En effet, sans résistance électrique, le courant pourrait théoriquement circuler indéfiniment sans la moindre perte. Dit autrement, un courant électrique injecté dans une boucle du matériau supraconducteur continuerait d'y circuler, sans aucune limite de temps. Et cette avancée serait loin d'être anecdotique : alors que les sources renouvelables intermittentes, - variables selon la météo (comme l'éolien et le solaire photovoltaïque) - devraient prendre de plus en plus de place dans le mix global, l'un des plus gros points d'interrogation reste l'adéquation temporelle entre la production et la consommation. Or, le fait de stocker le surplus d'électricité généré la nuit grâce aux panneaux solaires, par exemple, afin de le restituer lors des moments critiques, résoudrait ce problème crucial.
Un nouveau pas vers la production d'énergie par fusion nucléaire ?
Ce n'est pas tout : la découverte (et la généralisation) d'un matériau supraconducteur à température ambiante ferait également sauter un verrou conséquent pour l'accès à une source d'énergie extrêmement convoitée, mais pour l'heure non domptée par l'être humain : la fusion nucléaire. C'est-à-dire l'énergie du Soleil et des autres étoiles.
Pour le comprendre, il faut se pencher sur la manière dont fonctionnerait un tel processus. Contrairement aux réacteurs nucléaires classiques, il ne s'agirait pas de casser des noyaux d'atomes lourds en les bombardant de neutrons. Mais plutôt de faire l'inverse, en fusionnant deux noyaux atomiques de manière à former un noyau plus lourd. Cette réaction en chaîne génèrerait des quantités massives d'énergie sous forme de chaleur, laquelle pourrait être convertie en électrons grâce à une turbine.

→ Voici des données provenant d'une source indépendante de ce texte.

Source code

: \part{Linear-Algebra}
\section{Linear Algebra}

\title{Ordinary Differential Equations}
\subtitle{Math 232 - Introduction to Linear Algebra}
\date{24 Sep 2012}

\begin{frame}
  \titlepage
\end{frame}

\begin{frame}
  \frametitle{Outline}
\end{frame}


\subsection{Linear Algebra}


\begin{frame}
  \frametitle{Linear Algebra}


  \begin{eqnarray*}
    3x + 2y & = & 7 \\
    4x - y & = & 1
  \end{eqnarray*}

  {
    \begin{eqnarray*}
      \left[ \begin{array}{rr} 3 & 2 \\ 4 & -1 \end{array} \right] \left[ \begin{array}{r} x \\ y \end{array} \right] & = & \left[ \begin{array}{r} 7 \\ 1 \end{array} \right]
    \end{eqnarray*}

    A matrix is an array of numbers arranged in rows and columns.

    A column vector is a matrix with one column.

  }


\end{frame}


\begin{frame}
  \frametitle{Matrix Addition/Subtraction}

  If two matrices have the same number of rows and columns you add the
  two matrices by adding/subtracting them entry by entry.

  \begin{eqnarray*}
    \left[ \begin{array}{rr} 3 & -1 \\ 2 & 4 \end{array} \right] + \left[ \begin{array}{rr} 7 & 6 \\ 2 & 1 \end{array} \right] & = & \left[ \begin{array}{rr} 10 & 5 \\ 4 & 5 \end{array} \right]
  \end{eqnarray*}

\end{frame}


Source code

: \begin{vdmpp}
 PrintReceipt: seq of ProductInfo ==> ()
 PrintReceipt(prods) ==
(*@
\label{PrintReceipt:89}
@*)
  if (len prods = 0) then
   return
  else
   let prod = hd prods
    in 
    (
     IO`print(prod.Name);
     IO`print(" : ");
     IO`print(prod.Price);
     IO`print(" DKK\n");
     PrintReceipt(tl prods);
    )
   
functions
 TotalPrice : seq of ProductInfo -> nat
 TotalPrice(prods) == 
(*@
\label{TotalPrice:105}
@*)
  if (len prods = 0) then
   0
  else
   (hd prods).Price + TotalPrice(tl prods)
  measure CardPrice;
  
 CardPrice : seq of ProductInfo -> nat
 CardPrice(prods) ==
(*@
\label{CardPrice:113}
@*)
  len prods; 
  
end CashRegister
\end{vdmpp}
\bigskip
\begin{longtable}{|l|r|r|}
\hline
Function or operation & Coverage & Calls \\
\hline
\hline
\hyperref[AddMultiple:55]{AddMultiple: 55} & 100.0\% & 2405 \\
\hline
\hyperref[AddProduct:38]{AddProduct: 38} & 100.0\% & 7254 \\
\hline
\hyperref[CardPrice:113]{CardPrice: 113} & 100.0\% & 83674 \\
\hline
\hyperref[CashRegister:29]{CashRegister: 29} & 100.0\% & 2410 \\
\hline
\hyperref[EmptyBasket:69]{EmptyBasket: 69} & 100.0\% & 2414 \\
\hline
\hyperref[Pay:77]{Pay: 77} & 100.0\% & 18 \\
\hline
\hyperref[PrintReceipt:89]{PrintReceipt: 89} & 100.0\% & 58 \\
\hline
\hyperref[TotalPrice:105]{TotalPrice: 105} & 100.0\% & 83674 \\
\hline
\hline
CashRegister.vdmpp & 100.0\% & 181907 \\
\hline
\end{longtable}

Mais pour ce faire, il faudrait d'abord parvenir à chauffer un gaz pour former un plasma, afin que le deutérium et le tritium (des isotopes de l'hydrogène) entament leur fusion. Seulement voilà : pour maintenir ce plasma, celui-ci doit être confiné, c'est-à-dire ne pas entrer en contact direct avec les parois. Ce qui implique de passer par d'intenses champs magnétiques... générés, justement, par de puissants électro-aimants supraconducteurs.
Or, si l'homme savait contrôler cette source d'énergie et la rendre économiquement viable, celle-ci cocherait toutes les cases : l'électricité qu'elle pourrait délivrer serait quasi illimitée, décarbonée, sûre, et ne produirait quasiment aucun déchet radioactif. A l'heure où l'humanité tente de trouver une solution au dérèglement climatique en cours, l'idée a de quoi séduire.